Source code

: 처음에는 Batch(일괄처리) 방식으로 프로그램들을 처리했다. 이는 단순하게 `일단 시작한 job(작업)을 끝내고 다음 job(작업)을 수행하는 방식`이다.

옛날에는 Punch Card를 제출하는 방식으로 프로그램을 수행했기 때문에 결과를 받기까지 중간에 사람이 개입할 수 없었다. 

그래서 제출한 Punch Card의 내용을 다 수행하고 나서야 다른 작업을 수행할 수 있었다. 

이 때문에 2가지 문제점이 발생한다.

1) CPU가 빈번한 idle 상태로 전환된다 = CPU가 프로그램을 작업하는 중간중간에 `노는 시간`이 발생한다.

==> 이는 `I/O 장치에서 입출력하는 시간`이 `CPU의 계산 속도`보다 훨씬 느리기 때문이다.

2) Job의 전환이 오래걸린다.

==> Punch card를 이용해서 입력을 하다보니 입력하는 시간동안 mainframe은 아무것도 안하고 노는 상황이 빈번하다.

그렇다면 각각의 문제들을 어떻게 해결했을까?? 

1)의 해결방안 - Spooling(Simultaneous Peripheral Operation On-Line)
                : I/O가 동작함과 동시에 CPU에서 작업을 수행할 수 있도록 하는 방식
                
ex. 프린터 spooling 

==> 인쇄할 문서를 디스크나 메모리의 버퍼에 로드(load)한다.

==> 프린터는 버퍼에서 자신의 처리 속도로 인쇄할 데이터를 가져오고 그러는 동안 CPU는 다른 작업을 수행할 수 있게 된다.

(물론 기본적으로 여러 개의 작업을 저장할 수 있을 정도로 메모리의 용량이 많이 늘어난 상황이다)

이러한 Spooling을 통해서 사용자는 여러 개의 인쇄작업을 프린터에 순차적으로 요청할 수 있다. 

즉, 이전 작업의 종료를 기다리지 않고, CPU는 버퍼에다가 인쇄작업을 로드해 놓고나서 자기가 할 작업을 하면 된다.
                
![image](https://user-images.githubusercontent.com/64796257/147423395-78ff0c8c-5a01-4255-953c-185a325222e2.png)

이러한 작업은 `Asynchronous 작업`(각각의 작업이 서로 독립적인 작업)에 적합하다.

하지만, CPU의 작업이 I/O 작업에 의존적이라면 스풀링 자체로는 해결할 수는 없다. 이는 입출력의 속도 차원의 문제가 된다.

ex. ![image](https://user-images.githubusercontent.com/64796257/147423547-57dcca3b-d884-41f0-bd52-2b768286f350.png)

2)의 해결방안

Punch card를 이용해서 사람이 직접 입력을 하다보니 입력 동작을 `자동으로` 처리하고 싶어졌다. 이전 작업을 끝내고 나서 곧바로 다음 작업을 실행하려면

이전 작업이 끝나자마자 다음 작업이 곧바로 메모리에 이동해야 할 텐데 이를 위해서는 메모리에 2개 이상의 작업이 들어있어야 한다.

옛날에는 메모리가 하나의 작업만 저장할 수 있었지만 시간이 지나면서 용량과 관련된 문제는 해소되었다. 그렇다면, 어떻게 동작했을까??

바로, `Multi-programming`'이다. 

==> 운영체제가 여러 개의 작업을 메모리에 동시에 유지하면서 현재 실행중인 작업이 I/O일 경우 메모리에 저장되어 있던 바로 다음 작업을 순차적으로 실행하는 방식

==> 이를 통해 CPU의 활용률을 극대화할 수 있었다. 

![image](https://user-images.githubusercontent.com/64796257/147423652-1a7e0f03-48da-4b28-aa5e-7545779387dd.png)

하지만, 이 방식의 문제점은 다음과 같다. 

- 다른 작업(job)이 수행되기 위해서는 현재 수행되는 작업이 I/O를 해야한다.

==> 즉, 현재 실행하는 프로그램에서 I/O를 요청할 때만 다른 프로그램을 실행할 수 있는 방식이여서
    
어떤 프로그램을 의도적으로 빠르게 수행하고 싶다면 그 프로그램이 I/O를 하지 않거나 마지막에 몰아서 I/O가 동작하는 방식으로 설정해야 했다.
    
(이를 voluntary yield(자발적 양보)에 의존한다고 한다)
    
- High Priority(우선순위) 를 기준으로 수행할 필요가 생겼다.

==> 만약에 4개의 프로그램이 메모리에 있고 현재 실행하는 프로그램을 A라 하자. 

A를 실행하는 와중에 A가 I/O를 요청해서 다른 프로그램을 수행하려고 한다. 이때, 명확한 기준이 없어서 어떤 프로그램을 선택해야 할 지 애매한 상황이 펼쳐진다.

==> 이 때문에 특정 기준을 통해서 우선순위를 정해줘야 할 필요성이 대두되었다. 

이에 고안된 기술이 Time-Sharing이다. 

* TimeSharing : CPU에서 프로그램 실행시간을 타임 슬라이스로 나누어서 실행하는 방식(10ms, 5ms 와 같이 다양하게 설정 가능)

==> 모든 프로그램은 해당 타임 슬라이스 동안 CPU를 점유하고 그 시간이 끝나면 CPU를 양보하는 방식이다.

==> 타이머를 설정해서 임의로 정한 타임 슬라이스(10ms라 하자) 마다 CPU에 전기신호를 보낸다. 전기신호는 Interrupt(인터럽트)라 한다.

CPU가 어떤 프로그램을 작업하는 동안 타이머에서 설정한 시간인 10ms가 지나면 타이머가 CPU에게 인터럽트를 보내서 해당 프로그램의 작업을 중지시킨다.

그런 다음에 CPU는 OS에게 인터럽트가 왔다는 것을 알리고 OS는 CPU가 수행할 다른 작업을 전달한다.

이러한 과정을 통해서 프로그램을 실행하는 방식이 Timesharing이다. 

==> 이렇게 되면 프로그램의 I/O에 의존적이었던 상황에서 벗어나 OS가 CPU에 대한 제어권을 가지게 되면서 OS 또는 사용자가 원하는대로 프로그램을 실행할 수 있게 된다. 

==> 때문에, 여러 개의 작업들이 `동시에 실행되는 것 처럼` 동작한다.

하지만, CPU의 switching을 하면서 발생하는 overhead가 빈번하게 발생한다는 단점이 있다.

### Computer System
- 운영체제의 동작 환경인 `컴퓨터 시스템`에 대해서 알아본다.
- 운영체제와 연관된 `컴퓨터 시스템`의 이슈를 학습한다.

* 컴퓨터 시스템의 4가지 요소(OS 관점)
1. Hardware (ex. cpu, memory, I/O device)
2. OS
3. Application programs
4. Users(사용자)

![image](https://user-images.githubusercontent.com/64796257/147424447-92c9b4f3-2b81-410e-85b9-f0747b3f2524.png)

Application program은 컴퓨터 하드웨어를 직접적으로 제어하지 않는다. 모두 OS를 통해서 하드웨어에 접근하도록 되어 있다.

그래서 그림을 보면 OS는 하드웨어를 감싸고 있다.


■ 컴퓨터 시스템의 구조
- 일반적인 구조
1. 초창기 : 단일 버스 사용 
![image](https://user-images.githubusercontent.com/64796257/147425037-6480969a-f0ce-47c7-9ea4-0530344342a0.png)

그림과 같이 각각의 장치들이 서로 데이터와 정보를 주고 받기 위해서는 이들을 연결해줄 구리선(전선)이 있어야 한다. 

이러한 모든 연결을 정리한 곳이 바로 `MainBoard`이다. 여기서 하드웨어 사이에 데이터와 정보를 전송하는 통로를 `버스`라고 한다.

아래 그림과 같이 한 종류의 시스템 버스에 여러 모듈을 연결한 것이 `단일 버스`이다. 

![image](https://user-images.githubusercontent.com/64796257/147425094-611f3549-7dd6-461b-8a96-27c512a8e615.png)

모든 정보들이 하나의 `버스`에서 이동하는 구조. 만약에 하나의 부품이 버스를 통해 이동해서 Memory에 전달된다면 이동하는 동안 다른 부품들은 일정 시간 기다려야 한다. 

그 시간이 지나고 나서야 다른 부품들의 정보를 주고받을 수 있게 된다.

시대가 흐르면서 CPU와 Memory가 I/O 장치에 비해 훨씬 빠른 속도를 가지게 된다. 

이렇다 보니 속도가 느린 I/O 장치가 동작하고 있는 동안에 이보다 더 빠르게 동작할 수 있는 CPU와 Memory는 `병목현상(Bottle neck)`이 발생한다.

**Problem requirements**. In the data above, which lines lie between the line with "그렇다면 각각의 문제들을 어떻게 해결했을까??" and the line with "수행할 수 있게 된다.", inclusive? Print those lines exactly and nothing else.

**Exercise result**.
그렇다면 각각의 문제들을 어떻게 해결했을까?? 

1)의 해결방안 - Spooling(Simultaneous Peripheral Operation On-Line)
                : I/O가 동작함과 동시에 CPU에서 작업을 수행할 수 있도록 하는 방식
                
ex. 프린터 spooling 

==> 인쇄할 문서를 디스크나 메모리의 버퍼에 로드(load)한다.

==> 프린터는 버퍼에서 자신의 처리 속도로 인쇄할 데이터를 가져오고 그러는 동안 CPU는 다른 작업을 수행할 수 있게 된다.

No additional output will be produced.